Anexos
55
[T2] Folha de S. Paulo, 21.09.06, 515 palavras
Rede de impunidade
LULA PERDEU CHANCES QUE TEVE PARA ACABAR COM O MODO DE AÇÃO
AUTORITÁRIO E CORRUPTO DE GRUPOS PETISTAS NO GOVERNO
JORGE LORENZETTI, diretor de banco público, colaborador de uma fundação
agraciada com R$ 18 milhões em recursos federais e churrasqueiro presidencial, era
“analista de risco e mídia” da campanha de Luiz Inácio Lula da Silva; Oswaldo Bargas, ex-
secretário do Ministério do Trabalho que, segundo “Época”, formou dupla com Lorenzetti
para oferecer à revista um dossiê contra os tucanos, atuava no programa de governo.
Ricardo Berzoini, ex-ministro que só anteontem se lembrou de que fora avisado da
negociação com o semanário, preside o PT e chefiava a campanha à reeleição.
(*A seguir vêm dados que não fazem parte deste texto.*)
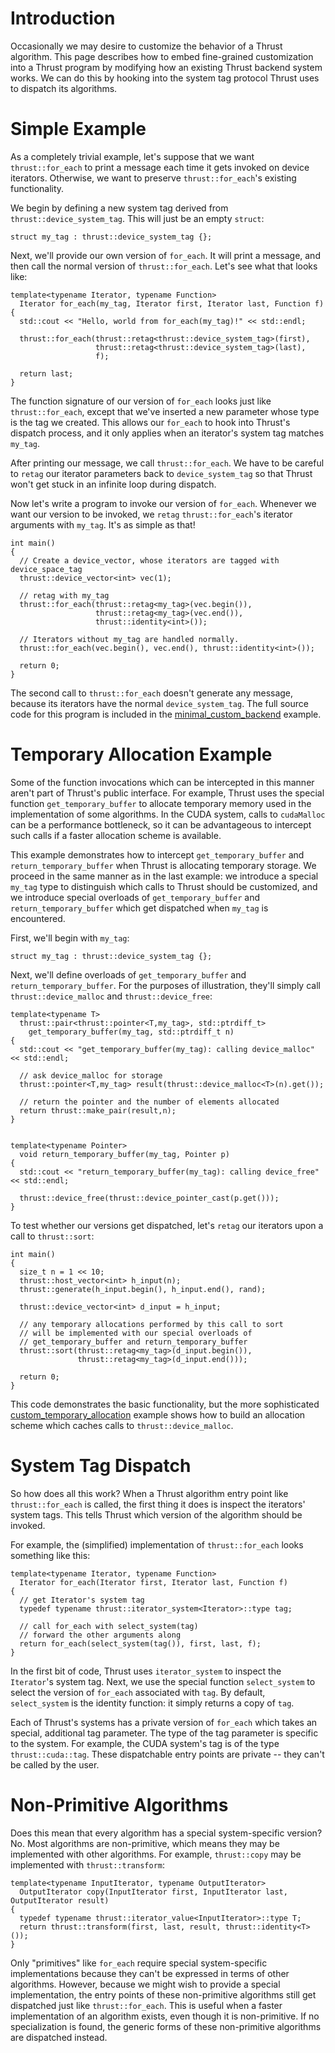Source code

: # Introduction #

Occasionally we may desire to customize the behavior of a Thrust algorithm. This page describes how to embed fine-grained customization into a Thrust program by modifying how an existing Thrust backend system works. We can do this by hooking into the system tag protocol Thrust uses to dispatch its algorithms.

# Simple Example #

As a completely trivial example, let's suppose that we want `thrust::for_each` to print a message each time it gets invoked on device iterators. Otherwise, we want to preserve `thrust::for_each`'s existing functionality.

We begin by defining a new system tag derived from `thrust::device_system_tag`. This will just be an empty `struct`:

```
struct my_tag : thrust::device_system_tag {};
```

Next, we'll provide our own version of `for_each`. It will print a message, and then call the normal version of `thrust::for_each`. Let's see what that looks like:

```
template<typename Iterator, typename Function>
  Iterator for_each(my_tag, Iterator first, Iterator last, Function f)
{
  std::cout << "Hello, world from for_each(my_tag)!" << std::endl;

  thrust::for_each(thrust::retag<thrust::device_system_tag>(first),
                   thrust::retag<thrust::device_system_tag>(last),
                   f);

  return last;
}
```

The function signature of our version of `for_each` looks just like `thrust::for_each`, except that we've inserted a new parameter whose type is the tag we created. This allows our `for_each` to hook into Thrust's dispatch process, and it only applies when an iterator's system tag matches `my_tag`.

After printing our message, we call `thrust::for_each`. We have to be careful to `retag` our iterator parameters back to `device_system_tag` so that Thrust won't get stuck in an infinite loop during dispatch.

Now let's write a program to invoke our version of `for_each`. Whenever we want our version to be invoked, we `retag` `thrust::for_each`'s iterator arguments with `my_tag`.  It's as simple as that!

```
int main()
{
  // Create a device_vector, whose iterators are tagged with device_space_tag
  thrust::device_vector<int> vec(1);

  // retag with my_tag
  thrust::for_each(thrust::retag<my_tag>(vec.begin()),
                   thrust::retag<my_tag>(vec.end()),
                   thrust::identity<int>());

  // Iterators without my_tag are handled normally.
  thrust::for_each(vec.begin(), vec.end(), thrust::identity<int>());

  return 0;
}
```

The second call to `thrust::for_each` doesn't generate any message, because its iterators have the normal `device_system_tag`. The full source code for this program is included in the [minimal\_custom\_backend](http://code.google.com/p/thrust/source/browse/examples/minimal_custom_backend.cu) example.

# Temporary Allocation Example #

Some of the function invocations which can be intercepted in this manner aren't part of Thrust's public interface. For example, Thrust uses the special function `get_temporary_buffer` to allocate temporary memory used in the implementation of some algorithms. In the CUDA system, calls to `cudaMalloc` can be a performance bottleneck, so it can be advantageous to intercept such calls if a faster allocation scheme is available.

This example demonstrates how to intercept `get_temporary_buffer` and `return_temporary_buffer` when Thrust is allocating temporary storage. We proceed in the same manner as in the last example: we introduce a special `my_tag` type to distinguish which calls to Thrust should be customized, and we introduce special overloads of `get_temporary_buffer` and `return_temporary_buffer` which get dispatched when `my_tag` is encountered.

First, we'll begin with `my_tag`:

```
struct my_tag : thrust::device_system_tag {};
```

Next, we'll define overloads of `get_temporary_buffer` and `return_temporary_buffer`. For the purposes of illustration, they'll simply call `thrust::device_malloc` and `thrust::device_free`:

```
template<typename T>
  thrust::pair<thrust::pointer<T,my_tag>, std::ptrdiff_t>
    get_temporary_buffer(my_tag, std::ptrdiff_t n)
{
  std::cout << "get_temporary_buffer(my_tag): calling device_malloc" << std::endl;

  // ask device_malloc for storage
  thrust::pointer<T,my_tag> result(thrust::device_malloc<T>(n).get());

  // return the pointer and the number of elements allocated
  return thrust::make_pair(result,n);
}


template<typename Pointer>
  void return_temporary_buffer(my_tag, Pointer p)
{
  std::cout << "return_temporary_buffer(my_tag): calling device_free" << std::endl;

  thrust::device_free(thrust::device_pointer_cast(p.get()));
}
```

To test whether our versions get dispatched, let's `retag` our iterators upon a call to `thrust::sort`:

```
int main()
{
  size_t n = 1 << 10;
  thrust::host_vector<int> h_input(n);
  thrust::generate(h_input.begin(), h_input.end(), rand);

  thrust::device_vector<int> d_input = h_input;

  // any temporary allocations performed by this call to sort
  // will be implemented with our special overloads of
  // get_temporary_buffer and return_temporary_buffer
  thrust::sort(thrust::retag<my_tag>(d_input.begin()),
               thrust::retag<my_tag>(d_input.end()));

  return 0;
}
```

This code demonstrates the basic functionality, but the more sophisticated [custom\_temporary\_allocation](http://code.google.com/p/thrust/source/browse/examples/custom_temporary_allocation.cu) example shows how to build an allocation scheme which caches calls to `thrust::device_malloc`.

# System Tag Dispatch #

So how does all this work? When a Thrust algorithm entry point like `thrust::for_each` is called, the first thing it does is inspect the iterators' system tags. This tells Thrust which version of the algorithm should be invoked.

For example, the (simplified) implementation of `thrust::for_each` looks something like this:

```
template<typename Iterator, typename Function>
  Iterator for_each(Iterator first, Iterator last, Function f)
{
  // get Iterator's system tag
  typedef typename thrust::iterator_system<Iterator>::type tag;

  // call for_each with select_system(tag)
  // forward the other arguments along
  return for_each(select_system(tag()), first, last, f);
}
```

In the first bit of code, Thrust uses `iterator_system` to inspect the `Iterator`'s system tag. Next, we use the special function `select_system` to select the version of `for_each` associated with `tag`. By default, `select_system` is the identity function: it simply returns a copy of `tag`.

Each of Thrust's systems has a private version of `for_each` which takes an special, additional tag parameter. The type of the tag parameter is specific to the system. For example, the CUDA system's tag is of the type `thrust::cuda::tag`. These dispatchable entry points are private -- they can't be called by the user.

# Non-Primitive Algorithms #

Does this mean that every algorithm has a special system-specific version? No. Most algorithms are non-primitive, which means they may be implemented with other algorithms. For example, `thrust::copy` may be implemented with `thrust::transform`:

```
template<typename InputIterator, typename OutputIterator>
  OutputIterator copy(InputIterator first, InputIterator last, OutputIterator result)
{
  typedef typename thrust::iterator_value<InputIterator>::type T;
  return thrust::transform(first, last, result, thrust::identity<T>());
}
```

Only "primitives" like `for_each` require special system-specific implementations because they can't be expressed in terms of other algorithms. However, because we might wish to provide a special implementation, the entry points of these non-primitive algorithms still get dispatched just like `thrust::for_each`. This is useful when a faster implementation of an algorithm exists, even though it is non-primitive. If no specialization is found, the generic forms of these non-primitive algorithms are dispatched instead.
Expedito
Veloso, o mais novo personagem do enredo, deixou ontem a diretoria de Gestão de Riscos
do Banco do Brasil.
Esse é, passado o momento inicial da chamada crise do dossiê, o primeiro esboço
do “dispositivo” petista posto em marcha na tentativa de comprar informações contra
adversários. A responsabilidade de Berzoini, demitido ontem da coordenação da campanha,
não desaparece quando diz que desconhecia o conteúdo da conversa de um subordinado
com a imprensa. Se soube do encontro, mas não procurou informar-se do assunto a ser
abordado, no mínimo se omitiu.
Conceda-se a Berzoini em um ponto. Dentro do grande mapa das falcatruas em que
seus correligionários foram flagrados ao longo do governo Lula, a alegação do presidente
petista de que não sabia de nada ganha sentido. Do mesmo modo que o presidente da
República diz ignorar o que ocorria nos gabinetes vizinhos, as arapongagens de
subordinados teriam passado ao largo do chefe da campanha do PT.
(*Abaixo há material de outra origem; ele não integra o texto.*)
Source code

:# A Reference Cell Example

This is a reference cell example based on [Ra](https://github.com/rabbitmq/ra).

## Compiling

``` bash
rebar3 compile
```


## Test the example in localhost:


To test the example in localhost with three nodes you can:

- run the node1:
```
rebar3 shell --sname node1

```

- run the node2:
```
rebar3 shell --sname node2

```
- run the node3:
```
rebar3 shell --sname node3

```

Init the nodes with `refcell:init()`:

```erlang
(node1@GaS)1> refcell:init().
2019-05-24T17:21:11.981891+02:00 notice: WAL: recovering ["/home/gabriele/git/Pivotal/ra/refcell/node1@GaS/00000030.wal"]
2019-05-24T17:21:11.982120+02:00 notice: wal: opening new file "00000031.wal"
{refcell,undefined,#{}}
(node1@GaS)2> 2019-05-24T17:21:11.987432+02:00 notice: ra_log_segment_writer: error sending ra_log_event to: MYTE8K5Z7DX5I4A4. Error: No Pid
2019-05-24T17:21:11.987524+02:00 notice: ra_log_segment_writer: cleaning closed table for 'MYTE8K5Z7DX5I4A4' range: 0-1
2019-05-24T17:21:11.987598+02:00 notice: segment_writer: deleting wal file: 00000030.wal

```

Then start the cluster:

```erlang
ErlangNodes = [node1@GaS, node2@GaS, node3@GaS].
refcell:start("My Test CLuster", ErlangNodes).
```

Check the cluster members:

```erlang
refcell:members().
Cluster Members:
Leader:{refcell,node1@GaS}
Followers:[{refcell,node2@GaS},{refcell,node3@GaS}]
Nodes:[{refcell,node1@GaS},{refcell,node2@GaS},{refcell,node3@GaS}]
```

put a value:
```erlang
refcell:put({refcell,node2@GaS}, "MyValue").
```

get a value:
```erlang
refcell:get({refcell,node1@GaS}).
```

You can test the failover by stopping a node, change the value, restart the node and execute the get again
Tanta desinformação poderia soar a descontrole. A repetição “ad nauseam” dos
desmandos, no entanto, vai revelando uma certa ordem no caos aparente. Nessa lógica, a
ignorância a respeito do que se faz nos escalões inferiores do partido e do governo
interessa aos chefes hierárquicos. O nada saber é o mecanismo que inibe que a “queda de
um aparelho” venha a comprometer toda a organização.
Táticas herdadas da guerrilha urbana, solidariedades forjadas em décadas de luta
entre grupos sindicais e acesso facilitado aos cofres e aos contratos públicos -aos
financiadores da política, portanto- se amalgamam para formar a rede “lulo-petista”. Os
grupos se movem com relativa autonomia, parecem fazer o que bem entendem,
conspurcam as fronteiras entre Estado e partido, mas estão todos conectados entre si a
sustentar um projeto de permanência no poder.
Lula teve várias oportunidades para liquidar esse submundo corrupto e autoritário
instalado na máquina federal; teve meios para patrocinar depuração radical em seu partido.
A imposição de uma derrota cabal ao modo “companheiro” de gerir o Estado era necessária.
Mas o presidente preferiu o despiste e a acomodação. Foi o maior patrocinador da
impunidade, alimento da desfaçatez que levou um grupo de “companheiros” a tentar
comprar delações com dinheiro sujo em plena reta final da campanha.
Agiu bem o TSE ao abrir investigação sobre o caso do dossiê. O melhor antídoto
contra a delinqüência em rede é o estabelecimento das responsabilidades de cada um -o
que o tribunal tem todas as condições de fazer.